ITEM 2. MANAGEMENT’S DISCUSSION AND ANALYSIS OF FINANCIAL CONDITION AND RESULT OF OPERATIONS
SPECIAL NOTE REGARDING FORWARD-LOOKING STATEMENTS
Certain of the statements in this document that are not historical facts, including, without limitation, statements of future expectations, projections of financial condition and results of operations, statements of future economic performance and other forward-looking statements within the meaning of the Private Securities Litigation Reform Act of 1995, are subject to known and unknown risks, uncertainties and other factors which may cause the actual results, performance or achievements of the Company to differ materially from those contemplated in such forward-looking statements. In addition to the specific matters referred to herein, important factors which may cause actual results to differ from those contemplated in such forward-looking statements include (i) the results of the Company’s efforts to implement its business strategy; (ii) actions of the Company’s competitors and the Company’s ability to respond to such actions; (iii) changes in governmental regulation, tax rates and similar matters; and (iv) other risks detailed in the Company’s other filings with the SEC
USE OF ESTIMATES AND CRITICAL ACCOUNTING POLICIES
The preparation of consolidated financial statements in conformity with U.S. GAAP requires us to make estimates and judgments that affect the reported amounts of assets and related disclosure. On an ongoing basis, we evaluate our estimates, including those related to non-marketable securities. We base our estimates on various assumptions that are believed to be reasonable under the circumstances, the results of which form the basis for making judgments about the carrying value of assets that are not readily apparent from other sources. Actual results may differ from these estimates due to actual outcomes being different from those on which we based our assumptions. These estimates and judgments are reviewed by management on an ongoing basis and by our board of directors at the end of each quarter prior to the public release of our financial results.

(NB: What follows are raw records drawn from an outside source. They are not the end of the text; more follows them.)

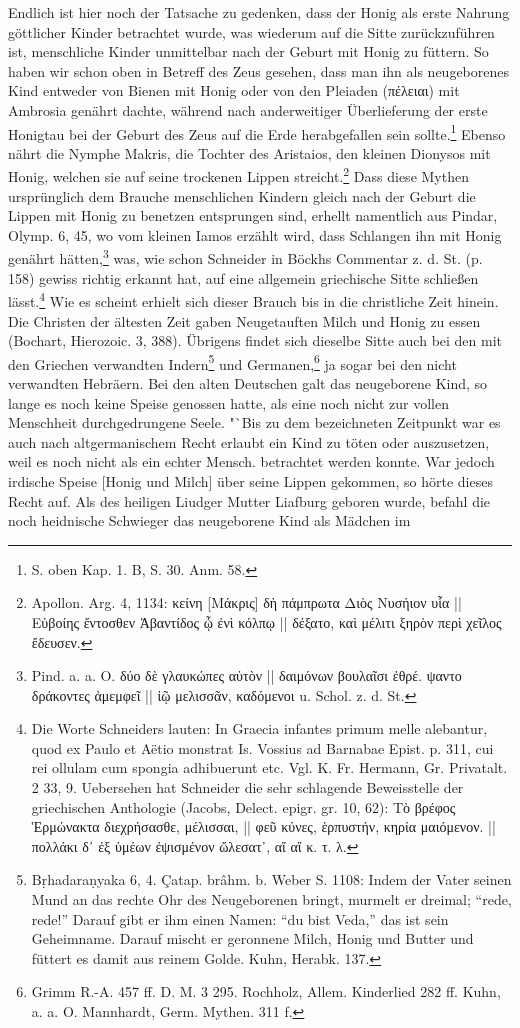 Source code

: \documentclass[a4paper, 11pt, oneside]{article}
\begin{document}
Endlich ist hier noch der Tatsache zu gedenken, dass der Honig als erste Nahrung göttlicher Kinder betrachtet wurde, was wiederum auf die Sitte zurückzuführen ist, menschliche Kinder unmittelbar nach der Geburt mit Honig zu füttern. So haben wir schon oben in Betreff des Zeus gesehen, dass man ihn als neugeborenes Kind entweder von Bienen mit Honig oder von den Pleiaden (πέλειαι) mit Ambrosia genährt dachte, während nach anderweitiger Überlieferung der erste Honigtau bei der Geburt des Zeus auf die Erde herabgefallen sein sollte.\footnote{S. oben Kap. 1. B, S. 30. Anm. 58.} Ebenso nährt die Nymphe Makris, die Tochter des Aristaios, den kleinen Dionysos mit Honig, welchen sie auf seine trockenen Lippen streicht.\footnote{Apollon. Arg. 4, 1134: κείνη [Μάκρις] δὴ πάμπρωτα Διὸς Νυσήιον υἷα || Εὐβοίης ἔντοσθεν Ἀβαντίδος ᾧ ἐνὶ κόλπῳ || δέξατο, καὶ μέλιτι ξηρὸν περὶ χεῖλος ἔδευσεν.} Dass diese Mythen ursprünglich dem Brauche menschlichen Kindern gleich nach der Geburt die Lippen mit Honig zu benetzen entsprungen sind, erhellt namentlich aus Pindar, Olymp. 6, 45, wo vom kleinen Iamos erzählt wird, dass Schlangen ihn mit Honig genährt hätten,\footnote{Pind. a. a. O. δύο δὲ γλαυκώπες αὐτὸν || δαιμόνων βουλαῖσι ἐθρέ. ψαντο δράκοντες ἀμεμφεῖ || ἰῷ μελισσᾶν, καδόμενοι u. Schol. z. d. St.} was, wie schon Schneider in Böckhs Commentar z. d. St. (p. 158) gewiss richtig erkannt hat, auf eine allgemein griechische Sitte schließen lässt.\footnote{Die Worte Schneiders lauten: In Graecia infantes primum melle alebantur, quod ex Paulo et Aëtio monstrat Is. Vossius ad Barnabae Epist. p. 311, cui rei ollulam cum spongia adhibuerunt etc. Vgl. K. Fr. Hermann, Gr. Privatalt. 2 33, 9. Uebersehen hat Schneider die sehr schlagende Beweisstelle der griechischen Anthologie (Jacobs, Delect. epigr. gr. 10, 62): Τὸ βρέφος Ἑρμώνακτα διεχρήσασθε, μέλισσαι, || φεῦ κύνες, ἑρπυστήν, κηρία μαιόμενον. || πολλάκι δ᾽ ἐξ ὑμέων ἐψισμένον ὤλεσατ᾽, αἴ αἴ κ. τ. λ.} Wie es scheint erhielt sich dieser Brauch bis in die christliche Zeit hinein. Die Christen der ältesten Zeit gaben Neugetauften Milch und Honig zu essen (Bochart, Hierozoic. 3, 388). Übrigens findet sich dieselbe Sitte auch bei den mit den Griechen verwandten Indern\footnote{Bṛhadaraṇyaka 6, 4. Çatap. brâhm. b. Weber S. 1108: Indem der Vater seinen Mund an das rechte Ohr des Neugeborenen bringt, murmelt er dreimal; "`rede, rede!"' Darauf gibt er ihm einen Namen: "`du bist Veda,"' das ist sein Geheimname. Darauf mischt er geronnene Milch, Honig und Butter und füttert es damit aus reinem Golde. Kuhn, Herabk. 137.} und Germanen,\footnote{Grimm R.-A. 457 ff. D. M. 3 295. Rochholz, Allem. Kinderlied 282 ff. Kuhn, a. a. O. Mannhardt, Germ. Mythen. 311 f.} ja sogar bei den nicht verwandten Hebräern. Bei den alten Deutschen galt das neugeborene Kind, so lange es noch keine Speise genossen hatte, als eine noch nicht zur vollen Menschheit durchgedrungene Seele. "`Bis zu dem bezeichneten Zeitpunkt war es auch nach altgermanischem Recht erlaubt ein Kind zu töten oder auszusetzen, weil es noch nicht als ein echter Mensch. betrachtet werden konnte. War jedoch irdische Speise [Honig und Milch] über seine Lippen gekommen, so hörte dieses Recht auf. Als des heiligen Liudger Mutter Liafburg geboren wurde, befahl die noch heidnische Schwieger das neugeborene Kind als Mädchen im 
\end{document}
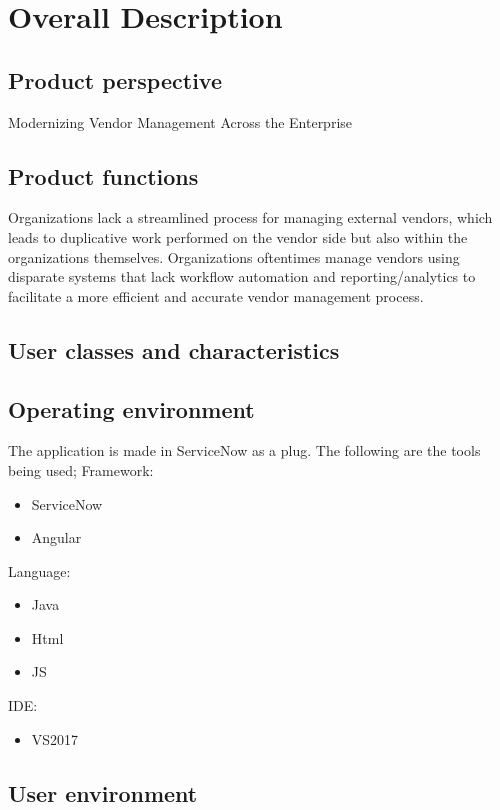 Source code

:\documentclass[10pt]{article}
\begin{document}
\section{Overall Description}

\subsection{Product perspective}

Modernizing Vendor Management Across the Enterprise

\subsection{Product functions}

Organizations lack a streamlined process for managing external vendors, which leads to duplicative work performed on the vendor side but also within the organizations themselves. Organizations oftentimes manage vendors using disparate systems that lack workflow automation and reporting/analytics to facilitate a more efficient and accurate vendor management process.

\subsection{User classes and characteristics}

\lipsum[10]

\subsection{Operating environment}

The application is made in ServiceNow as a plug. The following are the tools being used;
Framework:
\begin{itemize}
	\item ServiceNow
	\item Angular
\end{itemize}
Language:
\begin{itemize}
	\item Java
	\item Html
	\item JS
\end{itemize}
IDE:
\begin{itemize}
	\item VS2017
\end{itemize}

\subsection{User environment}
\end{document}

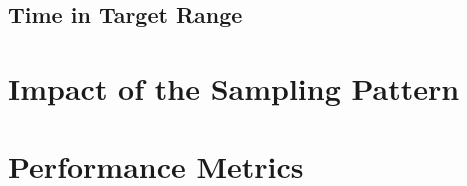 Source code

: \subsection{Time in Target Range}




\section{Impact of the Sampling Pattern}\label{sec:adversarial-analysis}


\section{Performance Metrics}\label{sec:performance-metric}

As of the date of the filing of this quarterly report, we believe there have been no material changes to our critical accounting policies and estimates during the nine months ended September 30, 2022 compared to those disclosed in our Annual Report on Form 10-K for the fiscal year ended December 31, 2014 as filed with the SEC. Additional information about these critical accounting policies may be found in the "Management's Discussion & Analysis of Financial Condition and Results of Operations" section included in our Annual Report on Form 10-K for the fiscal year ended December 31, 2021.
IRONSTONE GROUP, INC. AND SUBSIDIARIES
NOTES TO CONSOLIDATED FINANCIAL STATEMENTS – (Continued)
(UNAUDITED)
RESULTS OF OPERATIONS
Three months ended September 30, 2022 and September 30, 2021
Operating expenses for three months ended September 30, 2022 totaled $88,449 an increase of $16,066 or 22.2% as compared to the three months ended September 30, 2021. The increase was due to an increase of $7,779 in general and administrative expenses and $6,778 in state and local taxes. During the three months ended September 30, 2022, the company sold 7,000 shares of Arcimoto for a total of $17,264 at an average price of $2.47 per share, representing a realized gain over original cost ($1.35 per share) totaling $7,814.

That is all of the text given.